**Activity:** Find and copy the lines in the records beneath this task that contain the word "typing".

**Study material:**

BEGIN

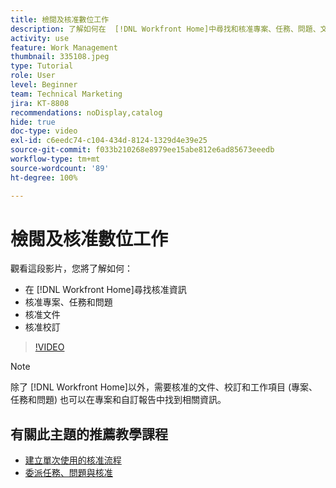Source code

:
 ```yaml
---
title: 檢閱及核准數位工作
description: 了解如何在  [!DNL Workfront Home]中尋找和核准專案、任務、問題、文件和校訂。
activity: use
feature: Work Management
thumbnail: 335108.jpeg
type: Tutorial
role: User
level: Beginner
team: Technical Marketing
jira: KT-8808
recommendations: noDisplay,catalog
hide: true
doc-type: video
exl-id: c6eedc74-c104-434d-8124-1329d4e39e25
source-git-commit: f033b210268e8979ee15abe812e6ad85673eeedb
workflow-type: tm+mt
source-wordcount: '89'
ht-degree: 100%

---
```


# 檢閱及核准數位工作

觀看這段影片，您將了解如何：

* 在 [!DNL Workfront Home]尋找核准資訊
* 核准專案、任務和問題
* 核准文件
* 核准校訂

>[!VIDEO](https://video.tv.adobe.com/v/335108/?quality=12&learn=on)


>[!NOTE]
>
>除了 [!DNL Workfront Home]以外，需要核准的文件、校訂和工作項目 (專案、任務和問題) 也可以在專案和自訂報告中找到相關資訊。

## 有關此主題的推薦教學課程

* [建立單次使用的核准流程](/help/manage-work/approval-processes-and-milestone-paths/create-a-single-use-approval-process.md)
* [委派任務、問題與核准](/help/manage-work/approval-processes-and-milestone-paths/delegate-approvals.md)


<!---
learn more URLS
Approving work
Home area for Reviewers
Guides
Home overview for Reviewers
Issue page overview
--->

END
BEGIN

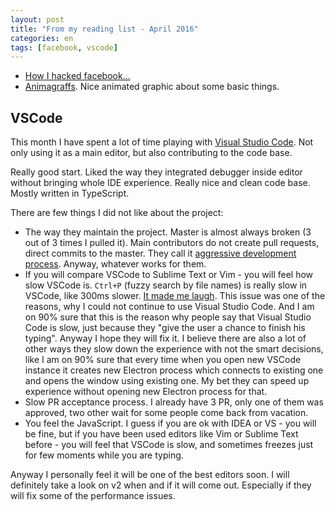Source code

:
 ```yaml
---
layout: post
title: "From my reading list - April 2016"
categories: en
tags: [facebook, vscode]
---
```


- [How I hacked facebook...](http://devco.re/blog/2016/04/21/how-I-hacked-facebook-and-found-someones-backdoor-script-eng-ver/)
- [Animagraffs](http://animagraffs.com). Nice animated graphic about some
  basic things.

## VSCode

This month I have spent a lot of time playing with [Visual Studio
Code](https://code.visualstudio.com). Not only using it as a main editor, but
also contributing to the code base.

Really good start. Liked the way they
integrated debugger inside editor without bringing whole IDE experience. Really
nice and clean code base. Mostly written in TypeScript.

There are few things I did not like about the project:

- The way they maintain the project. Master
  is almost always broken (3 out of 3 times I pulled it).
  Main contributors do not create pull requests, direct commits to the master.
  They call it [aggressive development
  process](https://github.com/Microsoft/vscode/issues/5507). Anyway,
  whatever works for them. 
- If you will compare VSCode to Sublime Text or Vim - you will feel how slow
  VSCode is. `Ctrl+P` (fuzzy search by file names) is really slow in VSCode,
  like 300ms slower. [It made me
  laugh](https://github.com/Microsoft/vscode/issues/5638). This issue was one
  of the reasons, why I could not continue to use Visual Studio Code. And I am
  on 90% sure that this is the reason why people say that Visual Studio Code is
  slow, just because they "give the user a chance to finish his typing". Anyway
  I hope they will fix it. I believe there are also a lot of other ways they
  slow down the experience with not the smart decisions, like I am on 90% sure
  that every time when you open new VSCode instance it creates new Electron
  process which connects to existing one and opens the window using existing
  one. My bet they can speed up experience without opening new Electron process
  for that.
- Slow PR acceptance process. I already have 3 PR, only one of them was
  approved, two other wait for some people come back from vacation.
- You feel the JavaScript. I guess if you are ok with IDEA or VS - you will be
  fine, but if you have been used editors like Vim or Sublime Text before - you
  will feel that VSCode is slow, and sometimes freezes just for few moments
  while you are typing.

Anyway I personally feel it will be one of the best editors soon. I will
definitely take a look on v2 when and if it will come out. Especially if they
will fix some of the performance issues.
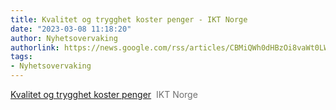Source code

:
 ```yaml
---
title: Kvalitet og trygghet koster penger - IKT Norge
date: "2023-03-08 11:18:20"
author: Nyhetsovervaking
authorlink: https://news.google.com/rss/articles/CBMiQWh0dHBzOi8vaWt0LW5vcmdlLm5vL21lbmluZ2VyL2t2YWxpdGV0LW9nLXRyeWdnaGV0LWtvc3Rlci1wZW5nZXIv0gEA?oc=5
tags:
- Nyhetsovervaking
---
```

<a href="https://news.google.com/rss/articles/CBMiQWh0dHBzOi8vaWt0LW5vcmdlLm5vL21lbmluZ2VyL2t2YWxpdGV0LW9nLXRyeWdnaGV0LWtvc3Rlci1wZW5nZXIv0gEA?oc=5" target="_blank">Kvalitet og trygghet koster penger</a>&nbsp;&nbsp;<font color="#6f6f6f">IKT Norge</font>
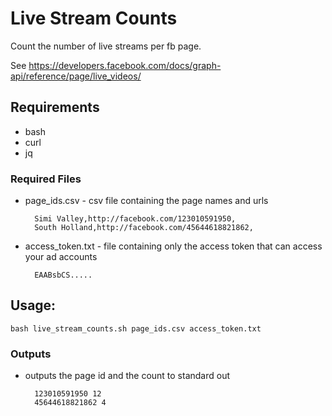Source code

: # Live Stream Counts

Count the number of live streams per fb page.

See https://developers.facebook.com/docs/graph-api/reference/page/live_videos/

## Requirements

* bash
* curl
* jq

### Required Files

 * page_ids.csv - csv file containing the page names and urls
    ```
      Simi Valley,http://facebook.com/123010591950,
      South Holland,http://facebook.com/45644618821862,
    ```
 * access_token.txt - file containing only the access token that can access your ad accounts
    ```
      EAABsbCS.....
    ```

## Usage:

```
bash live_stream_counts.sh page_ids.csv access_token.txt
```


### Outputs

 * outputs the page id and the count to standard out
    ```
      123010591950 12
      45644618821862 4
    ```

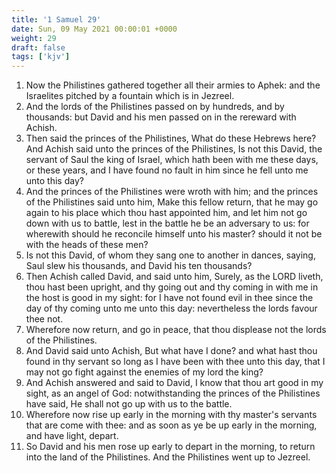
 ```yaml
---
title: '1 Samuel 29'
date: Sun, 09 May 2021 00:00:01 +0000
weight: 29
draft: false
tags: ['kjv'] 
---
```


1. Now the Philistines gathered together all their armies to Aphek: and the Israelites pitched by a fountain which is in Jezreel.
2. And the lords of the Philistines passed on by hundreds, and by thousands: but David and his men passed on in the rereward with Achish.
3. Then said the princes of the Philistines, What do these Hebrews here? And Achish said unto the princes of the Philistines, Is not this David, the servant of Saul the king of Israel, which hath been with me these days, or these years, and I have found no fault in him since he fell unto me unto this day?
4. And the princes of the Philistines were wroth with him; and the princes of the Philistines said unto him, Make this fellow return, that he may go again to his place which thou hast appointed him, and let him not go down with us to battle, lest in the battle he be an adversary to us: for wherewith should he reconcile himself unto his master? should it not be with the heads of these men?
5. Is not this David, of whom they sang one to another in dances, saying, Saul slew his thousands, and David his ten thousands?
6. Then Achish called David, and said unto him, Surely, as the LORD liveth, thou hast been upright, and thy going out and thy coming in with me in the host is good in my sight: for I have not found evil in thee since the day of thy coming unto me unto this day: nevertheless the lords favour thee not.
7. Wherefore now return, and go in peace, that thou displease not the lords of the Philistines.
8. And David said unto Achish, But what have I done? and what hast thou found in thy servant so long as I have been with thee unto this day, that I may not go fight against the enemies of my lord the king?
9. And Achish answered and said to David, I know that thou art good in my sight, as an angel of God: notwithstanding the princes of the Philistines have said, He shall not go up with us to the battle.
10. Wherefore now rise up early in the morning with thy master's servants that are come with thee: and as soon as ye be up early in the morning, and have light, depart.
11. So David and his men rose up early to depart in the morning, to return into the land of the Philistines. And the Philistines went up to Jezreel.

END

**Task solution:**
  slow, just because they "give the user a chance to finish his typing". Anyway
  while you are typing.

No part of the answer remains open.